As climate change increases the frequency and severity of droughts in many regions, conservation during drought is becoming a major challenge for ecologists. Droughts are multidimensional climate events whose impacts may be moderated by changes in temperature, water availability, or food availability, or some combination of these. Simultaneously, other stressors such as extensive anthropogenic landscape modification may synergize with drought. Useful observational models for guiding conservation decision-making during drought require multidimensional, dynamic representations to disentangle possible drought impacts, and consequently they will require large, highly resolved data sets.
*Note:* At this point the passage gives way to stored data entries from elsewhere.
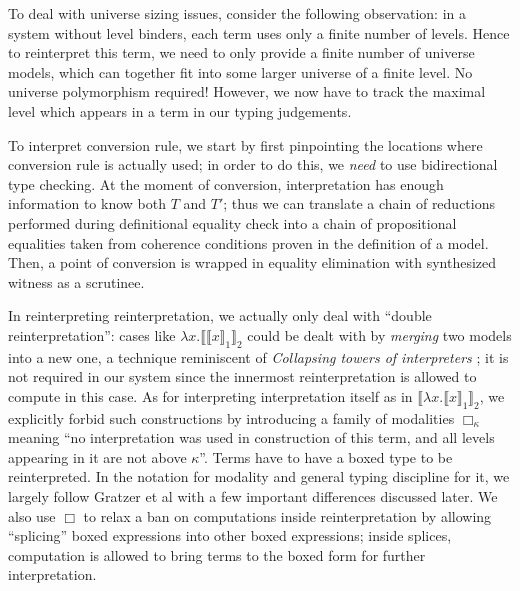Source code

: To deal with universe sizing issues, consider the
following observation: in a system without level
binders, each term uses only a finite number of levels.
Hence to reinterpret this term, we need to only provide
a finite number of universe models, which can together
fit into some larger universe of a finite level. No
universe polymorphism required! However, we now have to
track the maximal level which appears in a term in our
typing judgements.

To interpret conversion rule, we start by first
pinpointing the locations where conversion rule is
actually used; in order to do this, we \textit{need} to
use bidirectional type checking. At the moment of
conversion, interpretation has enough information to
know both $T$ and $T'$; thus we can translate a chain of
reductions performed during definitional equality check
into a chain of propositional equalities taken from
coherence conditions proven in the definition of a
model. Then, a point of conversion is wrapped in
equality elimination with synthesized witness as a
scrutinee.

In reinterpreting reinterpretation, we actually only
deal with ``double reinterpretation'': cases like
$\lambda x.\llbracket\llbracket x\rrbracket_1
\rrbracket_2$ could be dealt with by \textit{merging}
two models into a new one, a technique reminiscent of
\textit{Collapsing towers of interpreters}
\cite{Amin2017}; it is not required in our system since
the innermost reinterpretation is allowed to compute in
this case. As for interpreting interpretation itself as
in $\llbracket\lambda x.\llbracket x \rrbracket_1
\rrbracket_2$, we explicitly forbid such constructions
by introducing a family of modalities $\Box_\kappa$
meaning ``no interpretation was used in construction of
this term, and all levels appearing in it are not above
$\kappa$''. Terms have to have a boxed type to be
reinterpreted. In the notation for modality and general
typing discipline for it, we largely follow Gratzer et
al \cite{Gratzer2019} with a few important differences
discussed later. We also use $\Box$ to relax a ban on
computations inside reinterpretation by allowing
``splicing'' boxed expressions into other boxed
expressions; inside splices, computation is allowed to
bring terms to the boxed form for further
interpretation.

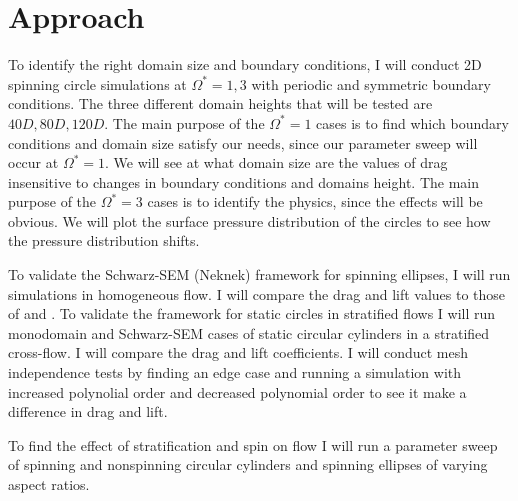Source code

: \chapter{Approach}
\label{chp:Approach}
To identify the right domain size and boundary conditions, I will conduct 2D spinning circle simulations at $\Omega^{\ast} = 1, 3$ with periodic and symmetric boundary conditions. The three different domain heights that will be tested are $40D, 80D, 120D$. The main purpose of the $\Omega^{\ast}=1$ cases is to find which boundary conditions and domain size satisfy our needs, since our parameter sweep will occur at $\Omega^{\ast}=1$. We will see at what domain size are the values of drag insensitive to changes in boundary conditions and domains height. The main purpose of the $\Omega^{\ast}=3$ cases is to identify the physics, since the effects will be obvious. We will plot the surface pressure distribution of the circles to see how the pressure distribution shifts. 

To validate the Schwarz-SEM (Neknek) framework for spinning ellipses, I will run simulations in homogeneous flow. I will compare the drag and lift values to those of \cite{lu_flow_2018} and \cite{lua_rotating_2018}. To validate the framework for static circles in stratified flows I will run monodomain and Schwarz-SEM cases of static circular cylinders in a stratified cross-flow. I will compare the drag and lift coefficients. I will conduct mesh independence tests by finding an edge case and running a simulation with increased polynolial order and decreased polynomial order to see it make a difference in drag and lift. 

To find the effect of stratification and spin on flow I will run a parameter sweep of spinning and nonspinning circular cylinders and spinning ellipses of varying aspect ratios. 



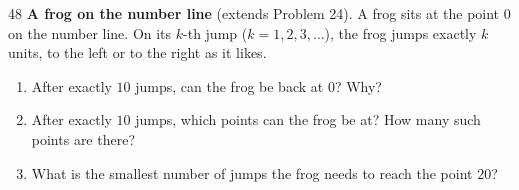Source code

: \begin{probbox}{48}{}
\textbf{A frog on the number line} (extends Problem 24). A frog sits at the point $0$ on the number line. On its $k$-th jump ($k=1,2,3,\dots$), the frog jumps exactly $k$ units, to the left or to the right as it likes.
\begin{enumerate}[label=\alph*),leftmargin=1.6em,itemsep=1pt]
\item After exactly $10$ jumps, can the frog be back at $0$? Why?
\item After exactly $10$ jumps, which points can the frog be at? How many such points are there?
\item What is the smallest number of jumps the frog needs to reach the point $20$?
\end{enumerate}
\end{probbox}

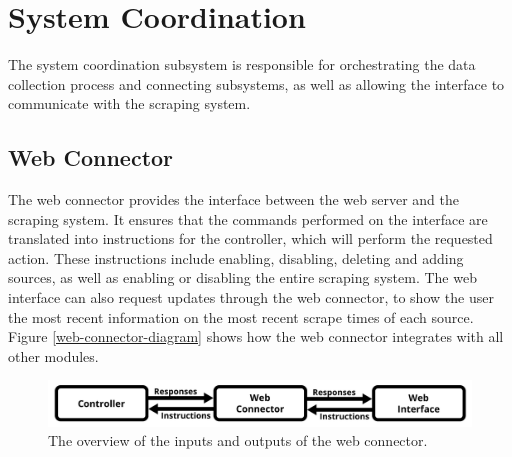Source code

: \documentclass{l4proj}
\begin{document}
\section{System Coordination}
The system coordination subsystem is responsible for orchestrating the data collection process and connecting subsystems, as well as allowing the interface to communicate with the scraping system.
\subsection{Web Connector}
The web connector provides the interface between the web server and the scraping system. It ensures that the commands performed on the interface are translated into instructions for the controller, which will perform the requested action. These instructions include enabling, disabling, deleting and adding sources, as well as enabling or disabling the entire scraping system. The web interface can also request updates through the web connector, to show the user the most recent information on the most recent scrape times of each source. Figure \ref{web-connector-diagram} shows how the web connector integrates with all other modules.
 \begin{figure}[h]
\centering
\includegraphics[width=\textwidth]{images/Web-connector-diagram.png}
\caption{The overview of the inputs and outputs of the web connector.}
\label{fig:web-connector_diagram}
\end{figure}
\end{document}
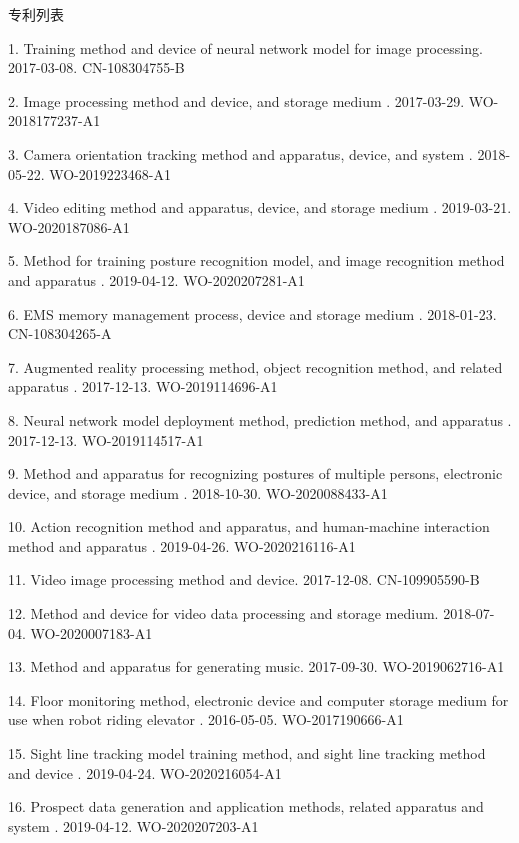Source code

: \documentclass[UTF8]{cv_professional-cn} %
\makeatletter
\newlength{\bibhang}
\newlength{\bibsep}
 {\@listi \global\bibsep\itemsep \global\advance\bibsep by\parsep}
\newenvironment{bibsection}%
        {\vspace{\itemsep}\begin{list}{}{%
       \setlength{\leftmargin}{\bibhang}%
       \setlength{\itemsep}{\bibsep}%
       \setlength{\parsep}{\z@}%
        \setlength{\partopsep}{0pt}%
        \setlength{\topsep}{0pt}}}
        {\end{list}\vspace{\itemsep}}
\makeatother
\begin{document}
\begin{rSection}{专利列表}

\begin{bibsection}
        \item[1.] Training method and device of neural network model for image processing. 2017-03-08. CN-108304755-B
        \item[2.] Image processing method and device, and storage medium . 2017-03-29. WO-2018177237-A1
        \item[3.] Camera orientation tracking method and apparatus, device, and system . 2018-05-22. WO-2019223468-A1
        \item[4.] Video editing method and apparatus, device, and storage medium . 2019-03-21. WO-2020187086-A1
        \item[5.] Method for training posture recognition model, and image recognition method and apparatus . 2019-04-12. WO-2020207281-A1
        \item[6.] EMS memory management process, device and storage medium . 2018-01-23. CN-108304265-A
        \item[7.] Augmented reality processing method, object recognition method, and related apparatus . 2017-12-13. WO-2019114696-A1
        \item[8.] Neural network model deployment method, prediction method, and apparatus . 2017-12-13. WO-2019114517-A1
        \item[9.] Method and apparatus for recognizing postures of multiple persons, electronic device, and storage medium . 2018-10-30. WO-2020088433-A1
        \item[10.] Action recognition method and apparatus, and human-machine interaction method and apparatus . 2019-04-26. WO-2020216116-A1
        \item[11.] Video image processing method and device. 2017-12-08. CN-109905590-B
        \item[12.] Method and device for video data processing and storage medium. 2018-07-04. WO-2020007183-A1
        \item[13.] Method and apparatus for generating music. 2017-09-30. WO-2019062716-A1
        \item[14.] Floor monitoring method, electronic device and computer storage medium for use when robot riding elevator . 2016-05-05. WO-2017190666-A1
        \item[15.] Sight line tracking model training method, and sight line tracking method and device . 2019-04-24. WO-2020216054-A1
        \item[16.] Prospect data generation and application methods, related apparatus and system . 2019-04-12. WO-2020207203-A1

\end{bibsection}
\end{rSection}
\end{document}
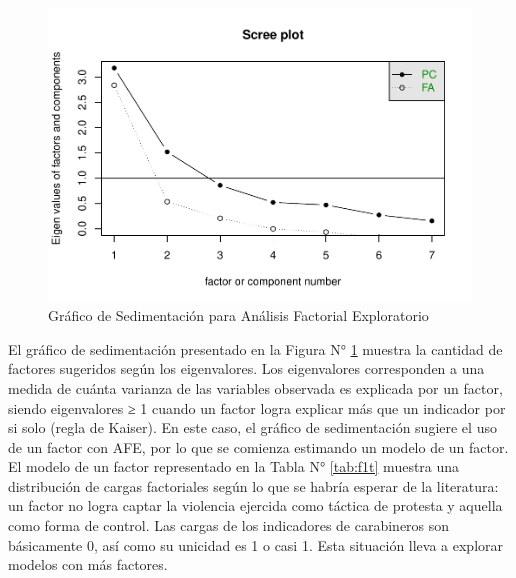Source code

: \documentclass[12pt,twoside]{templates/facsothesis}
\begin{document}
\begin{figure}[!ht]

{\centering \includegraphics[width=1\linewidth,]{tesis_files/figure-latex/scree-1} 

}

\caption{Gráfico de Sedimentación para Análisis Factorial Exploratorio}\label{fig:scree}
\end{figure}

El gráfico de sedimentación presentado en la Figura N° \ref{fig:scree} muestra la cantidad de factores sugeridos según los eigenvalores. Los eigenvalores corresponden a una medida de cuánta varianza de las variables observada es explicada por un factor, siendo eigenvalores ≥ 1 cuando un factor logra explicar más que un indicador por si solo (regla de Kaiser). En este caso, el gráfico de sedimentación sugiere el uso de un factor con AFE, por lo que se comienza estimando un modelo de un factor. El modelo de un factor representado en la Tabla N° \ref{tab:f1t} muestra una distribución de cargas factoriales según lo que se habría esperar de la literatura: un factor no logra captar la violencia ejercida como táctica de protesta y aquella como forma de control. Las cargas de los indicadores de carabineros son básicamente 0, así como su unicidad es 1 o casi 1. Esta situación lleva a explorar modelos con más factores.
\end{document}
In this paper, we develop a multi-model predictive framework for assessing how drought impacts vary with species, habitats, and climate pathways. We found that while fewer than a quarter (16/66) of species experienced abundance declines during drought, nearly half of all species (27/66) changed their habitat associations during drought. Among species that shifted their habitat associations, use of natural habitats declined during drought while use of developed habitat and perennial agricultural habitat increased. Our findings suggest that birds take advantage of agricultural and developed land with artificial irrigation and heat-buffering microhabitat structure, such as in orchards or parks, to buffer drought impacts. A working lands approach that promotes biodiversity and mitigates stressors across a human-induced water gradient will be critical for conserving birds during drought.

We used a multi-model counterfactual analysis combining predictive linear mixed models and N-mixture models to characterize the multidimensional impacts of drought on 66 bird species. We analyzed counts from the eBird participatory science dataset between 2010 and 2019 and produced species, as well as habitat-specific estimates of the impact of drought on relative abundance.